By Laurent Brayard, translated and published from the French original by Slavyangrad.org, March 8, 2016 (original in French on DONi Press, March 8, 2016)
We are in a small Donbass village situated between Gorlovka and Zhdanovka; the place is grim, the roads are full of potholes, a Lada [brand of Russian cars –trans.] approaches dragging a trailer with two punctured wheels making strange soft sound as there is no asphalt on roads in the village. Warmer weather has turned the place into a cesspool by which small poor and quirky houses are aligned. It is, nevertheless, still Donbass, that is the wealthy capital of Donetsk with its monuments, theatres and universities and this village clinging on a hillside. Only the sun of a late cold day mitigates this impression.
Natalia opens the door of her very modest house. She may be 35 years old, a simple woman. She was a waitress in her husband’s cafe in the nearby town of Zhdanovka. An establishment was built up as the result of hard work for a quiet life with a seven year old child. It will be two years soon since. And then the Maïdan had happened. Natalia says :”I didn’t pay a lot of attention, as we were engaged at work, but it was unquiet and my 40 year old husband was increasingly angry about what was happening in Ukraine.

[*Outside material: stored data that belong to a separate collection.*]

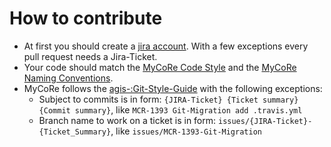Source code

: # How to contribute

- At first you should create a [jira account](http://mycore.de/documentation/developer/jira.html). With a few exceptions every pull request needs a Jira-Ticket.
- Your code should match the [MyCoRe Code Style](http://mycore.de/documentation/developer/codestyle.html) and the [MyCoRe Naming Conventions](http://mycore.de/documentation/developer/conventions.html).
- MyCoRe follows the [agis-:Git-Style-Guide](https://github.com/agis-/git-style-guide) with the following exceptions:
  - Subject to commits is in form: `{JIRA-Ticket} {Ticket summary} {Commit summary}`, like `MCR-1393 Git-Migration add .travis.yml`
  - Branch name to work on a ticket is in form: `issues/{JIRA-Ticket}-{Ticket_Summary}`, like `issues/MCR-1393-Git-Migration`


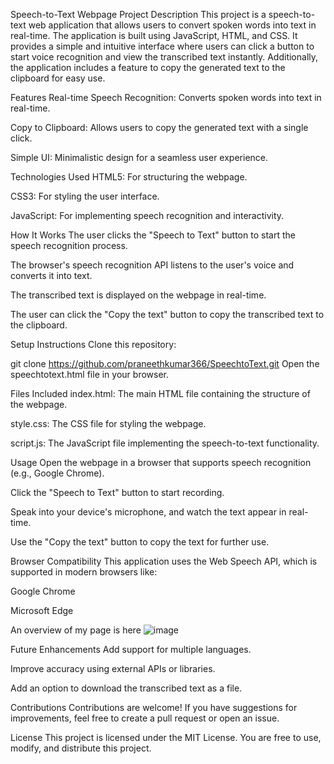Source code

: Speech-to-Text Webpage
Project Description
This project is a speech-to-text web application that allows users to convert spoken words into text in real-time. The application is built using JavaScript, HTML, and CSS. It provides a simple and intuitive interface where users can click a button to start voice recognition and view the transcribed text instantly. Additionally, the application includes a feature to copy the generated text to the clipboard for easy use.

Features
Real-time Speech Recognition: Converts spoken words into text in real-time.

Copy to Clipboard: Allows users to copy the generated text with a single click.

Simple UI: Minimalistic design for a seamless user experience.

Technologies Used
HTML5: For structuring the webpage.

CSS3: For styling the user interface.

JavaScript: For implementing speech recognition and interactivity.

How It Works
The user clicks the "Speech to Text" button to start the speech recognition process.

The browser's speech recognition API listens to the user's voice and converts it into text.

The transcribed text is displayed on the webpage in real-time.

The user can click the "Copy the text" button to copy the transcribed text to the clipboard.

Setup Instructions
Clone this repository:

git clone https://github.com/praneethkumar366/SpeechtoText.git
Open the speechtotext.html file in your browser.

Files Included
index.html: The main HTML file containing the structure of the webpage.

style.css: The CSS file for styling the webpage.

script.js: The JavaScript file implementing the speech-to-text functionality.

Usage
Open the webpage in a browser that supports speech recognition (e.g., Google Chrome).

Click the "Speech to Text" button to start recording.

Speak into your device's microphone, and watch the text appear in real-time.

Use the "Copy the text" button to copy the text for further use.

Browser Compatibility
This application uses the Web Speech API, which is supported in modern browsers like:

Google Chrome

Microsoft Edge

An overview of my page is here 
![image](https://github.com/user-attachments/assets/d43874f9-a702-42fe-8798-7852c3d3eeea)




Future Enhancements
Add support for multiple languages.

Improve accuracy using external APIs or libraries.

Add an option to download the transcribed text as a file.

Contributions
Contributions are welcome! If you have suggestions for improvements, feel free to create a pull request or open an issue.

License
This project is licensed under the MIT License. You are free to use, modify, and distribute this project.
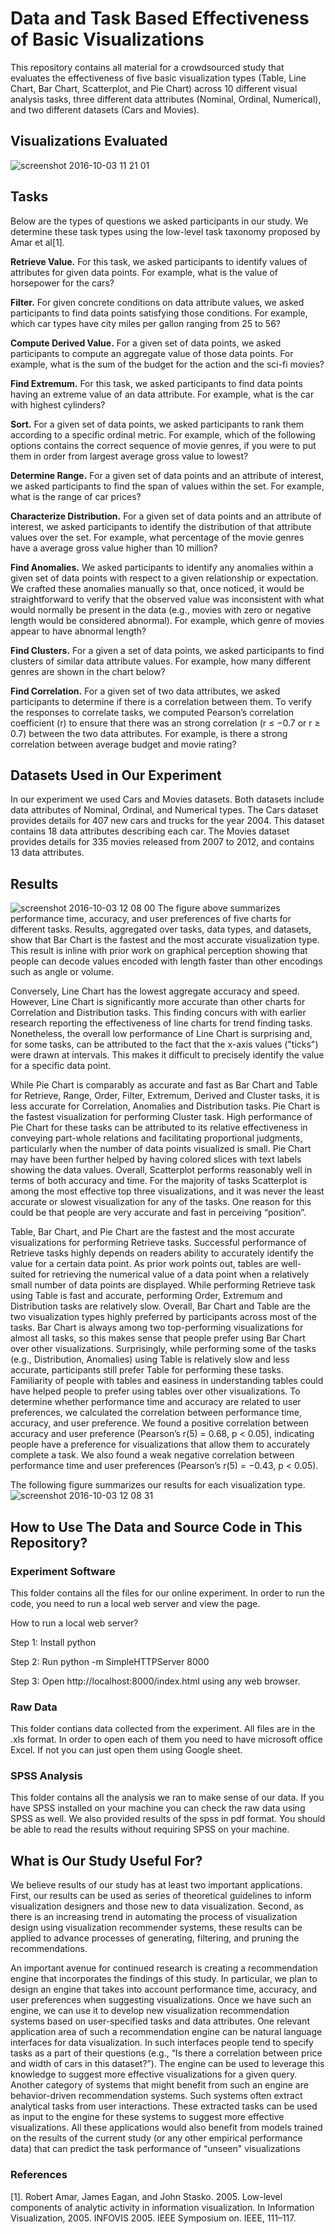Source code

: # Data and Task Based Effectiveness of Basic Visualizations
This repository contains all material for a crowdsourced study that evaluates the effectiveness of five basic visualization types (Table, Line Chart, Bar Chart, Scatterplot, and Pie Chart) across 10 different visual analysis tasks, three different data attributes (Nominal, Ordinal, Numerical), and two different datasets (Cars and Movies). 



## Visualizations Evaluated
![screenshot 2016-10-03 11 21 01](https://cloud.githubusercontent.com/assets/22280917/19043418/0e698c86-895e-11e6-8fb9-5628a6ae0e81.png)

## Tasks
Below are the types of questions we asked participants in our study. We determine these task types using the low-level task taxonomy proposed by Amar et al[1]. 

**Retrieve Value.** For this task, we asked participants to identify values of attributes for given data points. For example, what is the value of horsepower for the cars? 

**Filter.** For given concrete conditions on data attribute values, we asked participants to find data points satisfying those conditions. For example, which car types have city miles per gallon
ranging from 25 to 56?

**Compute Derived Value.** For a given set of data points, we asked participants to compute an aggregate value of those data points. For example, what is the sum of the budget for the action and the sci-fi movies?

**Find Extremum.** For this task, we asked participants to find data points having an extreme value of an data attribute. For example, what is the car with highest cylinders?

**Sort.** For a given set of data points, we asked participants to rank them according to a specific ordinal metric. For example, which of the following options contains the correct sequence of movie genres, if you were to put them in order from largest average gross value to lowest?

**Determine Range.** For a given set of data points and an attribute of interest, we asked participants to find the span of values within the set. For example, what is the range of car prices?

**Characterize Distribution.** For a given set of data points and an attribute of interest, we asked participants to identify the distribution of that attribute values over the set. For example, what percentage of the movie genres have a average gross value higher than 10 million?

**Find Anomalies.** We asked participants to identify any anomalies within a given set of data points with respect to a given relationship or expectation. We crafted these anomalies manually so that, once noticed, it would be straightforward to verify that the observed value was inconsistent with what would normally be present in the data (e.g., movies with zero or negative length would be considered abnormal). For example, which genre of movies appear to have abnormal length?

**Find Clusters.** For a given a set of data points, we asked participants to find clusters of similar data attribute values. For example, how many different genres are shown in the chart below?

**Find Correlation.** For a given set of two data attributes, we asked participants to determine if there is a correlation between them. To verify the responses to correlate tasks, we computed Pearson’s correlation coefficient (r) to ensure that there was an strong correlation (r ≤ −0.7 or r ≥ 0.7) between the two data attributes. For example, is there a strong correlation between average budget and movie rating?

## Datasets Used in Our Experiment 
In our experiment we used Cars and Movies datasets. Both datasets include data attributes of Nominal, Ordinal, and Numerical types. The Cars dataset provides details for 407 new cars and trucks for the year 2004. This dataset contains 18 data attributes describing each car. The Movies dataset provides details for 335 movies released from 2007 to 2012, and contains 13 data attributes.

## Results 

![screenshot 2016-10-03 12 08 00](https://cloud.githubusercontent.com/assets/22280917/19044427/3d152eba-8962-11e6-87e7-7e67886d1be3.png)
The figure above summarizes performance time, accuracy, and user
preferences of five charts for different tasks. Results, aggregated
over tasks, data types, and datasets, show that Bar Chart
is the fastest and the most accurate visualization type. This result
is inline with prior work on graphical perception showing
that people can decode values encoded with length faster than
other encodings such as angle or volume.

Conversely, Line Chart has the lowest aggregate accuracy and
speed. However, Line Chart is significantly more accurate
than other charts for Correlation and Distribution tasks. This
finding concurs with with earlier research reporting the effectiveness
of line charts for trend finding tasks.
Nonetheless, the overall low performance of Line Chart is
surprising and, for some tasks, can be attributed to the fact
that the x-axis values ("ticks") were drawn at intervals. This
makes it difficult to precisely identify the value for a specific
data point.

While Pie Chart is comparably as accurate and fast as Bar
Chart and Table for Retrieve, Range, Order, Filter, Extremum,
Derived and Cluster tasks, it is less accurate for Correlation,
Anomalies and Distribution tasks. Pie Chart is the fastest visualization
for performing Cluster task. High performance
of Pie Chart for these tasks can be attributed to its relative
effectiveness in conveying part-whole relations and facilitating
proportional judgments, particularly when the number of
data points visualized is small. Pie Chart may have
been further helped by having colored slices with text labels
showing the data values.
Overall, Scatterplot performs reasonably well in terms of both
accuracy and time. For the majority of tasks Scatterplot is
among the most effective top three visualizations, and it was
never the least accurate or slowest visualization for any of
the tasks. One reason for this could be that people are very
accurate and fast in perceiving “position”.

Table, Bar Chart, and Pie Chart are the fastest and the most
accurate visualizations for performing Retrieve tasks. Successful
performance of Retrieve tasks highly depends on readers
ability to accurately identify the value for a certain data point.
As prior work points out, tables are well-suited for retrieving
the numerical value of a data point when a relatively
small number of data points are displayed. While performing
Retrieve task using Table is fast and accurate, performing
Order, Extremum and Distribution tasks are relatively slow.
Overall, Bar Chart and Table are the two visualization types
highly preferred by participants across most of the tasks. Bar
Chart is always among two top-performing visualizations for
almost all tasks, so this makes sense that people prefer using
Bar Chart over other visualizations. Surprisingly, while
performing some of the tasks (e.g., Distribution, Anomalies)
using Table is relatively slow and less accurate, participants
still prefer Table for performing these tasks. Familiarity of people
with tables and easiness in understanding tables could have
helped people to prefer using tables over other visualizations.
To determine whether performance time and accuracy are
related to user preferences, we calculated the correlation between
performance time, accuracy, and user preference. We
found a positive correlation between accuracy and user preference
(Pearson’s r(5) = 0.68, p < 0.05), indicating people have
a preference for visualizations that allow them to accurately
complete a task. We also found a weak negative correlation
between performance time and user preferences (Pearson’s
r(5) = −0.43, p < 0.05).

The following figure summarizes our results for each visualization type.
![screenshot 2016-10-03 12 08 31](https://cloud.githubusercontent.com/assets/22280917/19044424/3a67f9f4-8962-11e6-8d7a-b2bb6bf28677.png)


## How to Use The Data and Source Code in This Repository?

### Experiment Software

This folder contains all the files for our online experiment. In order to run the code, you need to run a local web server and view the page. 

How to run a local web server?

   Step 1: Install python

   Step 2: Run python -m SimpleHTTPServer 8000

   Step 3: Open http://localhost:8000/index.html using any web browser.
   
### Raw Data

This folder contians data collected from the experiment. All files are in the .xls format. In order to open each of them you need to have microsoft office Excel. If not you can just open them using Google sheet.


### SPSS Analysis

This folder contains all the analysis we ran to make sense of our data. If you have SPSS installed on your machine you can check the raw data using SPSS as well. We also provided results of the spss in pdf format. You should be able to read the results without requiring SPSS on your machine. 


## What is Our Study Useful For?
We  believe results of our study has at least two important applications. First, our results can be used as series of theoretical guidelines to inform visualization designers and those new to data visualization. Second, as there is an increasing trend in automating the process of visualization design using visualization recommender systems, these 
results can be applied to advance processes of generating, filtering, and pruning the recommendations. 

An important avenue for continued research is creating a recommendation engine that incorporates the findings of this
study. In particular, we plan to design an engine that takes into account performance time, accuracy, and user preferences when suggesting visualizations. Once we have such an engine, we can use it to develop new visualization recommendation
systems based on user-specified tasks and data attributes. One relevant application area of such a recommendation engine
can be natural language interfaces for data visualization. In such interfaces people tend to specify tasks as a part of their
questions (e.g., “Is there a correlation between price and width of cars in this dataset?”). The engine can be used to leverage this knowledge to suggest more effective visualizations for a given query. Another category of systems that might
benefit from such an engine are behavior-driven recommendation systems. Such systems often extract analytical tasks
from user interactions. These extracted tasks can be used as input to the engine for these systems to suggest more effective
visualizations. All these applications would also benefit from models trained on the results of the current study (or any
other empirical performance data) that can predict the task performance of “unseen" visualizations



### References
[1]. Robert Amar, James Eagan, and John Stasko. 2005. Low-level components of analytic activity in information visualization. In Information Visualization, 2005. INFOVIS 2005. IEEE Symposium on. IEEE, 111–117.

He was one of the first to participate in out of working hours rallies against the Maidan; it was in February of 2014 and gradually he became involved more and more. I was scared and I told him that I thought it was dangerous, that he was a father; but he thought that the most important thing was to defend our land, our freedoms. I can’t say that it had not been right, but I was afraid for us and for him, and I felt that something terrible was going to happen”.
As she continues her story, I feel her emotions and also her difficulties to express herself. She does not dare to look at me and concentrated at Yevgeny, a union member who takes care of the wounded soldiers, war widows and families of the soldiers. Her husband joined the insurgents among the first, they had initially no weapons. Yevgeny says :”We had no weapons, but in front of us, we knew, there were Ukrainian army conscripts – all young people, not motivated and not knowing what they were doing here. So it was not difficult to disarm many of them, to seize their weapons, to gather all we were able to find in our surroundings. That was how we started to defend ourselves. We had nothing but faith in our just cause and we were not afraid, perhaps we would have had to be. But, when you know that what you are doing is just, you do not think about the danger”.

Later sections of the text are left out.